Ah … ok … so were just talking about the Web API stack. No problem. It's certainly less work in the short run. ;)

Here's the configuration setup for Web API. The majority of things are the same between the platforms. The majority of the work has been making OData's routing API Version aware. There's a ton of unit and acceptance tests if that helps flush out things work. There's also a few sample applications.

Happy to answer any questions or chew on ideas. I'm not all that familiar with RESTier's inner working.

I'm going back and cleaning up old issues. In terms of what this project will do, I think the issue has reached its conclusion. As a one-man project, there's only so much I can facilitate on my own. Had I not already had a deep and long history with OData, it may never have been supported at all.

5.0.0-RC.1 is now available. This version has undergone a complete overhaul of the internal OData setup mechanics. It's simpler and more straight forward than ever before. As it relates to RESTier, the IContainerBuilder extensions required to enable API versioning services are publicly accessible. As proposed above, RESTier would likely need something like MapVersionedRestier which would use a setup similar to the HttpConfiguration.MapVersionedODataRoute extension methods. If you had looked at these in the past, you'll notice that they are vastly simpler and is now able to pipe through to the core OData implementation. There may be a few things need to setup the correct routing conventions, etc, but all the pieces are there and it should be straight forward.

API Versioning replaces the following services in Web API:

  • IHttpControllerSelector
  • IHttpActionSelector
  • IApiExplorer (if using API explorer extensions)

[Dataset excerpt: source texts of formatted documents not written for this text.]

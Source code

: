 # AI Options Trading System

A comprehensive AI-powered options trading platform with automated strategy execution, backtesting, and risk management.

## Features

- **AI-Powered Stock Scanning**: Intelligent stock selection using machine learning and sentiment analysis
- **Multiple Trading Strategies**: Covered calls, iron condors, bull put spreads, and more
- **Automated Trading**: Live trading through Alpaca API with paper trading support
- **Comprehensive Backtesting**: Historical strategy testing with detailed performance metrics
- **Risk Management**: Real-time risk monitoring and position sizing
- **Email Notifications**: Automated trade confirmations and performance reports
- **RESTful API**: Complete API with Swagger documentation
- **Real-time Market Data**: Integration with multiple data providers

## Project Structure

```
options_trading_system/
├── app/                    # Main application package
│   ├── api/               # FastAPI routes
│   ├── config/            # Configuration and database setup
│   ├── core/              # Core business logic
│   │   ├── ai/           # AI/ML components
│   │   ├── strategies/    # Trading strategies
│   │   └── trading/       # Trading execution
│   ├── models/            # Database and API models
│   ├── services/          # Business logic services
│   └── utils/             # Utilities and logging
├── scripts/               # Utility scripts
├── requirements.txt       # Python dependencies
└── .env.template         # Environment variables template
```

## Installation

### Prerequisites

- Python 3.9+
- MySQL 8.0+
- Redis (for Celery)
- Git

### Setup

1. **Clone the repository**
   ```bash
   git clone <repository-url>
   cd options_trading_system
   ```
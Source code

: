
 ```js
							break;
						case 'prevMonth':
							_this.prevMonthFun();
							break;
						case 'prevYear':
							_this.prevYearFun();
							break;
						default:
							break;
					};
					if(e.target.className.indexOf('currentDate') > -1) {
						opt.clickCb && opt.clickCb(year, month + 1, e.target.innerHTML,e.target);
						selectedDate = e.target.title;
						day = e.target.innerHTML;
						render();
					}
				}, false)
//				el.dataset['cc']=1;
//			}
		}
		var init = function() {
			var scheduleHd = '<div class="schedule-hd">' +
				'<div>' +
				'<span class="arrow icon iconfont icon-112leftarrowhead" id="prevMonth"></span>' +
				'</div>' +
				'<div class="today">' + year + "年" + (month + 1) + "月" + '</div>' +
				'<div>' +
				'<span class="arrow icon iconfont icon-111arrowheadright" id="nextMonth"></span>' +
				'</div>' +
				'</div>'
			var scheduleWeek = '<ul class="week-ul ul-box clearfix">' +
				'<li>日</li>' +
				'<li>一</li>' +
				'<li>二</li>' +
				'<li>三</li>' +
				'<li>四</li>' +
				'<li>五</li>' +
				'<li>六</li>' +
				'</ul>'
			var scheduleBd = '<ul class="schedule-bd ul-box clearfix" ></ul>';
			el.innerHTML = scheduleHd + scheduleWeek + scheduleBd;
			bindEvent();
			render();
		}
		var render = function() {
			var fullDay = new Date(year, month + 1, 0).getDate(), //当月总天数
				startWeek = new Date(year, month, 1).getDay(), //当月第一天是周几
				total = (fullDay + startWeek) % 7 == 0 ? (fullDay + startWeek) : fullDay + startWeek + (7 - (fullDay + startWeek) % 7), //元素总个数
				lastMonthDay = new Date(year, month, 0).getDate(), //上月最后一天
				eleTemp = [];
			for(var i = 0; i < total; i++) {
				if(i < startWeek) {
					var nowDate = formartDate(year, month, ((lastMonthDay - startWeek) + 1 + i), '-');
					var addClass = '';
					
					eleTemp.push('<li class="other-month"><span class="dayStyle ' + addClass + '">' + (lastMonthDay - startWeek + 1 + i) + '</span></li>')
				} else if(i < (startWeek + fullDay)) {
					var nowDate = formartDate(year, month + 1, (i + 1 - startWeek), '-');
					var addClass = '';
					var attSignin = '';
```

I don't see those being changed by RESTier so it shouldn't be affected. The changes to the way ODataQuerySettings are registered might affect the way API Exploration works or otherwise reports query options. These can be addressed by using the query option configuration conventions for the versioning API Explorer extensions or it can be handled in your OpenAPI/Swagger generator of choice.

I'm happy to provide guidance, input, or potentially even make changes to support anyone's effort to bring versioning to RESTier. My best estimation is that versioning is possible with minimal effort. If ASP.NET Core is ever supported, the interaction and APIs to connect versioning to OData is very similar.

Aside: The RC label is to allow for a little burn-in to 5.0 before officially publishing. That should happen within the next 2 weeks from this post.

Thanks again for the interest, but this isn't a project I can take on here. Feel free to continue asking questions on this issue if there are any. Thanks.